How poor judges effect all of us

So sorry about the length between posts; I’ve had health, hard drive and time issues and have barely kept up with any of my online groups and blogs.

I’ve been watching the Olympics and I’ve been disgusted with the dressage. Why are the judges rewarding shit riding? The one competitor's horse stopped and fricking reared up. It balked once more in the pattern and still ended up in the medals. And I don’t care how well Anky’s butt stays in the saddle her horses look miserable. They drip with sweat, they drool excessively and they look tense the entire ride. She does not ride classical dressage; she rides gimmick dressage and should not be rewarded for it.

This brings us back to one of the sorest topics out there: Why do judges reward crap riding, poor behavior and muscle bulk over bone structure? WTF are they thinking? Do they not realize they are setting the standard for a breed or discipline? Can they not take responsibility for how their poor choices affect the horse industry?

I picked up an Equine Chronicle recently and just about spit my drink out over all the post-legged halter horses. These horses are National, World and Congress champions and have hind legs that are straight up and down. They are built like brick shit houses, but their legs are not going to support that heavy muscle mass long term. Why are the judges placing this shit?

Against my better judgment I read the Qh Journal and almost puked over their idea of a hunter under saddle. There can be no excuse for placing the shitty headsets and poor impulsion except that the judge’s seeing eye dog was sick that day and couldn’t bark the back numbers for him to write down. Who are the judges placing this crap? What is their motivation? Is there some super secret award for placing the worst possible mover?

I don’t have access to the Paint Journal, but I do read the Appaloosa Journal and Modern Arabian Times. The AJ is nothing but dreck on the editorial front, and the ads look just like the QHJ ads; post legged, bad movers and poor judgment. The MAT had some good articles, especially the one on sport horses in hand, but the saddle seat ads are a major turn off. WTF is the deal with the heavy hands and poor posture of the riders? I don’t remember seeing that crap to this degree when I lived in Scottsdale. Why do the judges reward poor riding that makes the breed look pathetic?
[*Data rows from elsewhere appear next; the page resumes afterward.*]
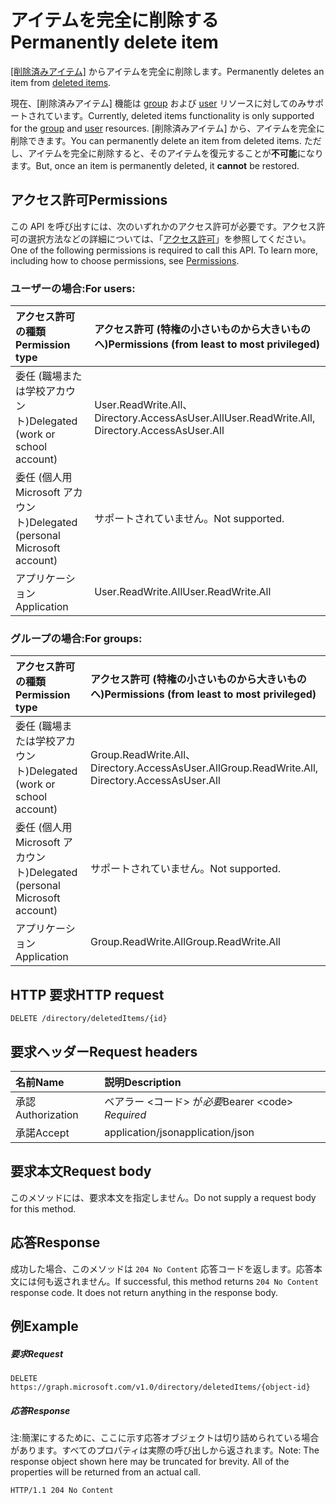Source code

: # <a name="permanently-delete-item"></a><span data-ttu-id="e71c1-101">アイテムを完全に削除する</span><span class="sxs-lookup"><span data-stu-id="e71c1-101">Permanently delete item</span></span>

<span data-ttu-id="e71c1-102">[[削除済みアイテム]](../resources/directory.md) からアイテムを完全に削除します。</span><span class="sxs-lookup"><span data-stu-id="e71c1-102">Permanently deletes an item from [deleted items](../resources/directory.md).</span></span>

<span data-ttu-id="e71c1-103">現在、[削除済みアイテム] 機能は [group](../resources/group.md) および [user](../resources/user.md) リソースに対してのみサポートされています。</span><span class="sxs-lookup"><span data-stu-id="e71c1-103">Currently, deleted items functionality is only supported for the [group](../resources/group.md) and [user](../resources/user.md) resources.</span></span> <span data-ttu-id="e71c1-104">[削除済みアイテム] から、アイテムを完全に削除できます。</span><span class="sxs-lookup"><span data-stu-id="e71c1-104">You can permanently delete an item from deleted items.</span></span> <span data-ttu-id="e71c1-105">ただし、アイテムを完全に削除すると、そのアイテムを復元することが**不可能**になります。</span><span class="sxs-lookup"><span data-stu-id="e71c1-105">But, once an item is permanently deleted, it **cannot** be restored.</span></span>

## <a name="permissions"></a><span data-ttu-id="e71c1-106">アクセス許可</span><span class="sxs-lookup"><span data-stu-id="e71c1-106">Permissions</span></span>
<span data-ttu-id="e71c1-p102">この API を呼び出すには、次のいずれかのアクセス許可が必要です。アクセス許可の選択方法などの詳細については、「[アクセス許可](../../../concepts/permissions_reference.md)」を参照してください。</span><span class="sxs-lookup"><span data-stu-id="e71c1-p102">One of the following permissions is required to call this API. To learn more, including how to choose permissions, see [Permissions](../../../concepts/permissions_reference.md).</span></span>

### <a name="for-users"></a><span data-ttu-id="e71c1-109">ユーザーの場合:</span><span class="sxs-lookup"><span data-stu-id="e71c1-109">For users:</span></span>

|<span data-ttu-id="e71c1-110">アクセス許可の種類</span><span class="sxs-lookup"><span data-stu-id="e71c1-110">Permission type</span></span>      | <span data-ttu-id="e71c1-111">アクセス許可 (特権の小さいものから大きいものへ)</span><span class="sxs-lookup"><span data-stu-id="e71c1-111">Permissions (from least to most privileged)</span></span>              |
|:--------------------|:---------------------------------------------------------|
|<span data-ttu-id="e71c1-112">委任 (職場または学校アカウント)</span><span class="sxs-lookup"><span data-stu-id="e71c1-112">Delegated (work or school account)</span></span> | <span data-ttu-id="e71c1-113">User.ReadWrite.All、Directory.AccessAsUser.All</span><span class="sxs-lookup"><span data-stu-id="e71c1-113">User.ReadWrite.All, Directory.AccessAsUser.All</span></span> |
|<span data-ttu-id="e71c1-114">委任 (個人用 Microsoft アカウント)</span><span class="sxs-lookup"><span data-stu-id="e71c1-114">Delegated (personal Microsoft account)</span></span> | <span data-ttu-id="e71c1-115">サポートされていません。</span><span class="sxs-lookup"><span data-stu-id="e71c1-115">Not supported.</span></span> |
|<span data-ttu-id="e71c1-116">アプリケーション</span><span class="sxs-lookup"><span data-stu-id="e71c1-116">Application</span></span> | <span data-ttu-id="e71c1-117">User.ReadWrite.All</span><span class="sxs-lookup"><span data-stu-id="e71c1-117">User.ReadWrite.All</span></span> |

### <a name="for-groups"></a><span data-ttu-id="e71c1-118">グループの場合:</span><span class="sxs-lookup"><span data-stu-id="e71c1-118">For groups:</span></span>

|<span data-ttu-id="e71c1-119">アクセス許可の種類</span><span class="sxs-lookup"><span data-stu-id="e71c1-119">Permission type</span></span>      | <span data-ttu-id="e71c1-120">アクセス許可 (特権の小さいものから大きいものへ)</span><span class="sxs-lookup"><span data-stu-id="e71c1-120">Permissions (from least to most privileged)</span></span>              |
|:--------------------|:---------------------------------------------------------|
|<span data-ttu-id="e71c1-121">委任 (職場または学校アカウント)</span><span class="sxs-lookup"><span data-stu-id="e71c1-121">Delegated (work or school account)</span></span> | <span data-ttu-id="e71c1-122">Group.ReadWrite.All、Directory.AccessAsUser.All</span><span class="sxs-lookup"><span data-stu-id="e71c1-122">Group.ReadWrite.All, Directory.AccessAsUser.All</span></span> |
|<span data-ttu-id="e71c1-123">委任 (個人用 Microsoft アカウント)</span><span class="sxs-lookup"><span data-stu-id="e71c1-123">Delegated (personal Microsoft account)</span></span> | <span data-ttu-id="e71c1-124">サポートされていません。</span><span class="sxs-lookup"><span data-stu-id="e71c1-124">Not supported.</span></span>    |
|<span data-ttu-id="e71c1-125">アプリケーション</span><span class="sxs-lookup"><span data-stu-id="e71c1-125">Application</span></span> | <span data-ttu-id="e71c1-126">Group.ReadWrite.All</span><span class="sxs-lookup"><span data-stu-id="e71c1-126">Group.ReadWrite.All</span></span> |

## <a name="http-request"></a><span data-ttu-id="e71c1-127">HTTP 要求</span><span class="sxs-lookup"><span data-stu-id="e71c1-127">HTTP request</span></span>
<!-- { "blockType": "ignored" } -->
```http
DELETE /directory/deletedItems/{id}
```
## <a name="request-headers"></a><span data-ttu-id="e71c1-128">要求ヘッダー</span><span class="sxs-lookup"><span data-stu-id="e71c1-128">Request headers</span></span>
| <span data-ttu-id="e71c1-129">名前</span><span class="sxs-lookup"><span data-stu-id="e71c1-129">Name</span></span>       | <span data-ttu-id="e71c1-130">説明</span><span class="sxs-lookup"><span data-stu-id="e71c1-130">Description</span></span>|
|:---------------|:----------|
| <span data-ttu-id="e71c1-131">承認</span><span class="sxs-lookup"><span data-stu-id="e71c1-131">Authorization</span></span>  | <span data-ttu-id="e71c1-132">ベアラー &lt;コード&gt; が*必要*</span><span class="sxs-lookup"><span data-stu-id="e71c1-132">Bearer &lt;code&gt; *Required*</span></span>|
| <span data-ttu-id="e71c1-133">承諾</span><span class="sxs-lookup"><span data-stu-id="e71c1-133">Accept</span></span>  | <span data-ttu-id="e71c1-134">application/json</span><span class="sxs-lookup"><span data-stu-id="e71c1-134">application/json</span></span> |

## <a name="request-body"></a><span data-ttu-id="e71c1-135">要求本文</span><span class="sxs-lookup"><span data-stu-id="e71c1-135">Request body</span></span>
<span data-ttu-id="e71c1-136">このメソッドには、要求本文を指定しません。</span><span class="sxs-lookup"><span data-stu-id="e71c1-136">Do not supply a request body for this method.</span></span>

## <a name="response"></a><span data-ttu-id="e71c1-137">応答</span><span class="sxs-lookup"><span data-stu-id="e71c1-137">Response</span></span>

<span data-ttu-id="e71c1-p103">成功した場合、このメソッドは `204 No Content` 応答コードを返します。応答本文には何も返されません。</span><span class="sxs-lookup"><span data-stu-id="e71c1-p103">If successful, this method returns `204 No Content` response code. It does not return anything in the response body.</span></span>

## <a name="example"></a><span data-ttu-id="e71c1-140">例</span><span class="sxs-lookup"><span data-stu-id="e71c1-140">Example</span></span>
##### <a name="request"></a><span data-ttu-id="e71c1-141">要求</span><span class="sxs-lookup"><span data-stu-id="e71c1-141">Request</span></span>

<!-- {
  "blockType": "request",
  "name": "delete_directory"
}-->
```http
DELETE https://graph.microsoft.com/v1.0/directory/deletedItems/{object-id}
```
##### <a name="response"></a><span data-ttu-id="e71c1-142">応答</span><span class="sxs-lookup"><span data-stu-id="e71c1-142">Response</span></span>
<span data-ttu-id="e71c1-p104">注:簡潔にするために、ここに示す応答オブジェクトは切り詰められている場合があります。すべてのプロパティは実際の呼び出しから返されます。</span><span class="sxs-lookup"><span data-stu-id="e71c1-p104">Note: The response object shown here may be truncated for brevity. All of the properties will be returned from an actual call.</span></span>
<!-- {
  "blockType": "response",
  "truncated": true
} -->
```http
HTTP/1.1 204 No Content
```

<!-- uuid: 8fcb5dbc-d5aa-4681-8e31-b001d5168d79
2015-10-25 14:57:30 UTC -->
<!-- {
  "type": "#page.annotation",
  "description": "Delete directory",
  "keywords": "",
  "section": "documentation",
  "tocPath": ""
}-->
I really don’t understand how the industry tolerates self-interested individuals bringing it down. I hear big breeders bitch about the BYB all the time, but really the BYB isn’t the problem when a breed, or discipline, based magazine blatantly shows how biased and stupid the judges are. I don’t even want to hear: Most judges are not that way.
It doesn’t matter if most aren’t. Enough are that way to give the entire industry a bad name. Every post-legged halter horse that walks away with a national title is a disgrace to that breed. Every low headed, poor moving, hunter under saddle makes that breed look like a joke! Every single dressage rider that works a horse into a frantic lather and still gets high marks means the judges have quit considering the horse and only consider the mechanics. It’s a disgrace, when will it end?


robyn said...

Hi TM, glad you are back--I've missed your blog!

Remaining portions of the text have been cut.